### Problem description:
Using the data below, copy out all lines with the word "DoxyCompactList".

Plain-text document sources

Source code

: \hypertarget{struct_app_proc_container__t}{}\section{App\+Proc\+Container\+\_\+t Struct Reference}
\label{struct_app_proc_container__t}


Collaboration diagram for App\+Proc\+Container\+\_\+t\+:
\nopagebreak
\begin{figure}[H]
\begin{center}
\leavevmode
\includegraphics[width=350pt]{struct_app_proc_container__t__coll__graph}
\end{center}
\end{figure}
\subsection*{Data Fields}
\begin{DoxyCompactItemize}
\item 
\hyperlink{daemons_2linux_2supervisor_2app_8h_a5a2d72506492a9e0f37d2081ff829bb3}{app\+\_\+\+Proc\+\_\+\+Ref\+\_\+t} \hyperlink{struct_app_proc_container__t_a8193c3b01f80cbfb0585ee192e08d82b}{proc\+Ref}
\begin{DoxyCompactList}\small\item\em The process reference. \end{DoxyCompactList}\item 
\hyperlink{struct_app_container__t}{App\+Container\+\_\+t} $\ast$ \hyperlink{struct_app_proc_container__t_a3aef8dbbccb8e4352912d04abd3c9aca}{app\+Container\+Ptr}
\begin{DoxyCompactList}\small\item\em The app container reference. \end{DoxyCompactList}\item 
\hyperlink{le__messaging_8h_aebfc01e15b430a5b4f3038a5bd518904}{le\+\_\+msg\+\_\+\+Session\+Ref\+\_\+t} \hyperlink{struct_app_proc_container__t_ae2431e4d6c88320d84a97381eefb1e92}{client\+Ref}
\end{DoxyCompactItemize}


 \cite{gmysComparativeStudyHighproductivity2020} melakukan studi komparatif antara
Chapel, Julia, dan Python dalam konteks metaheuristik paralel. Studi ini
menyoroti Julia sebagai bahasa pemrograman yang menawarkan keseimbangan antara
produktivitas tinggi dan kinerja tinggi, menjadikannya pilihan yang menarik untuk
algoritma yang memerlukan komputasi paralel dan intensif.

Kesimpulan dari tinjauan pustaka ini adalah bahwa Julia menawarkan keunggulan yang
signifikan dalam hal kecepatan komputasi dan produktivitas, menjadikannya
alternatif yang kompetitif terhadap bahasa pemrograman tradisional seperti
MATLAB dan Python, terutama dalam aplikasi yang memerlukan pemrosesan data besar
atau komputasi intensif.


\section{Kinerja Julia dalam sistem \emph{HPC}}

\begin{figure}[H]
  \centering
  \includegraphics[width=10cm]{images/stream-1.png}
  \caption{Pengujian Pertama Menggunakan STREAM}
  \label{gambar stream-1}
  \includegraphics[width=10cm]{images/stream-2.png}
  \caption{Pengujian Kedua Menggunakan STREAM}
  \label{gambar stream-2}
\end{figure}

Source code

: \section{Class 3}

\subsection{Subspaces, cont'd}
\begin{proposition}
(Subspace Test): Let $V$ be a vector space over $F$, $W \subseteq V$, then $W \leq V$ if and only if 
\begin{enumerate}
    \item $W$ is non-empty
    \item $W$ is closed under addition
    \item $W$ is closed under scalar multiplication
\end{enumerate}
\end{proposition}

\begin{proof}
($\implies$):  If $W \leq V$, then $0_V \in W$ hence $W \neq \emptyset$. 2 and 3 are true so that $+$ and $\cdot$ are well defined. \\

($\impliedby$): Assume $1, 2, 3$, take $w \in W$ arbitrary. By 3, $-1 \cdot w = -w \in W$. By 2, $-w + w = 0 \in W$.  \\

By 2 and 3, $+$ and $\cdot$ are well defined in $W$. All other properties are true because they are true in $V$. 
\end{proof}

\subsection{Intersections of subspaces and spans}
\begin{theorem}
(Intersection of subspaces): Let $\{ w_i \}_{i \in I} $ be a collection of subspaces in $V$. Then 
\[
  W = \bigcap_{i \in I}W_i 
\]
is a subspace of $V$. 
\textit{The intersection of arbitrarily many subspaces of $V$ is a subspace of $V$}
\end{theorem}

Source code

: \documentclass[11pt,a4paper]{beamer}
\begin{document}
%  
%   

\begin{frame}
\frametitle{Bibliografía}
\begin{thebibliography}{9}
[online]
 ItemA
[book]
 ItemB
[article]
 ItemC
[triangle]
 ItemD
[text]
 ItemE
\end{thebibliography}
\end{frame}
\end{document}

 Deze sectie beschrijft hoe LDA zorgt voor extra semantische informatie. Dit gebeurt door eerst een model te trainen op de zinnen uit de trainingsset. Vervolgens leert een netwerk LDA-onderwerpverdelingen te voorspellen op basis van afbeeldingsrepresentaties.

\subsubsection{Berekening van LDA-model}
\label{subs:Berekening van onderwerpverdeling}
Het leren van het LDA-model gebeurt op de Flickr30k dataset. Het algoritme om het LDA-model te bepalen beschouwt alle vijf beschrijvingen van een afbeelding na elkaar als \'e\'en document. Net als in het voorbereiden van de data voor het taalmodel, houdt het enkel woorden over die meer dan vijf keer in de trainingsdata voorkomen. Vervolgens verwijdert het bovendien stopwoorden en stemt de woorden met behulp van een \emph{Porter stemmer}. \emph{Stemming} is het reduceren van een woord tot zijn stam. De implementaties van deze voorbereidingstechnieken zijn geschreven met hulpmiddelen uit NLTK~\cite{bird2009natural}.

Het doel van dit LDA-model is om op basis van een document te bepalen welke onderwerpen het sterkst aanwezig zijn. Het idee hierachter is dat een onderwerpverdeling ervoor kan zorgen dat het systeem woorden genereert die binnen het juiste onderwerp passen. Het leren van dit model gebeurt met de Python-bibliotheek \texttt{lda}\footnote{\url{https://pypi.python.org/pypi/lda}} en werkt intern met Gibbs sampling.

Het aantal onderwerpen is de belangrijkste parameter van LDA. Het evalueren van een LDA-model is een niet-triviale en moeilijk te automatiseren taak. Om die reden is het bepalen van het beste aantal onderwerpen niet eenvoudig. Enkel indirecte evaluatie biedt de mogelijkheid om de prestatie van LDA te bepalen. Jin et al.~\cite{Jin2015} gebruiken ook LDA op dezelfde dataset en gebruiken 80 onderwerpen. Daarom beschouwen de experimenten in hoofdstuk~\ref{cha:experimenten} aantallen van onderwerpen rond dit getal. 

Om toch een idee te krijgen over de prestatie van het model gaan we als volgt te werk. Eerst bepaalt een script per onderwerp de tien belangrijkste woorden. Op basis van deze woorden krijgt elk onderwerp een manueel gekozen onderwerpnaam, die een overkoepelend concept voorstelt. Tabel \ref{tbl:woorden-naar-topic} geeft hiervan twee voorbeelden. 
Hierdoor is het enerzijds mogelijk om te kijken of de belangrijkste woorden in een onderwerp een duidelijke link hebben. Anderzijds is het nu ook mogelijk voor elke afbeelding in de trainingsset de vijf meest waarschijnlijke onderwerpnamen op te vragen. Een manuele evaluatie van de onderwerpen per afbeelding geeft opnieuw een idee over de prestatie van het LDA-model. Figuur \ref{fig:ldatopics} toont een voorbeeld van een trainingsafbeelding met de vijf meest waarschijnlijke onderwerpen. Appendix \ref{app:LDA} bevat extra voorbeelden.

### Your solution:
\begin{DoxyCompactList}\small\item\em The process reference. \end{DoxyCompactList}\item 
\begin{DoxyCompactList}\small\item\em The app container reference. \end{DoxyCompactList}\item 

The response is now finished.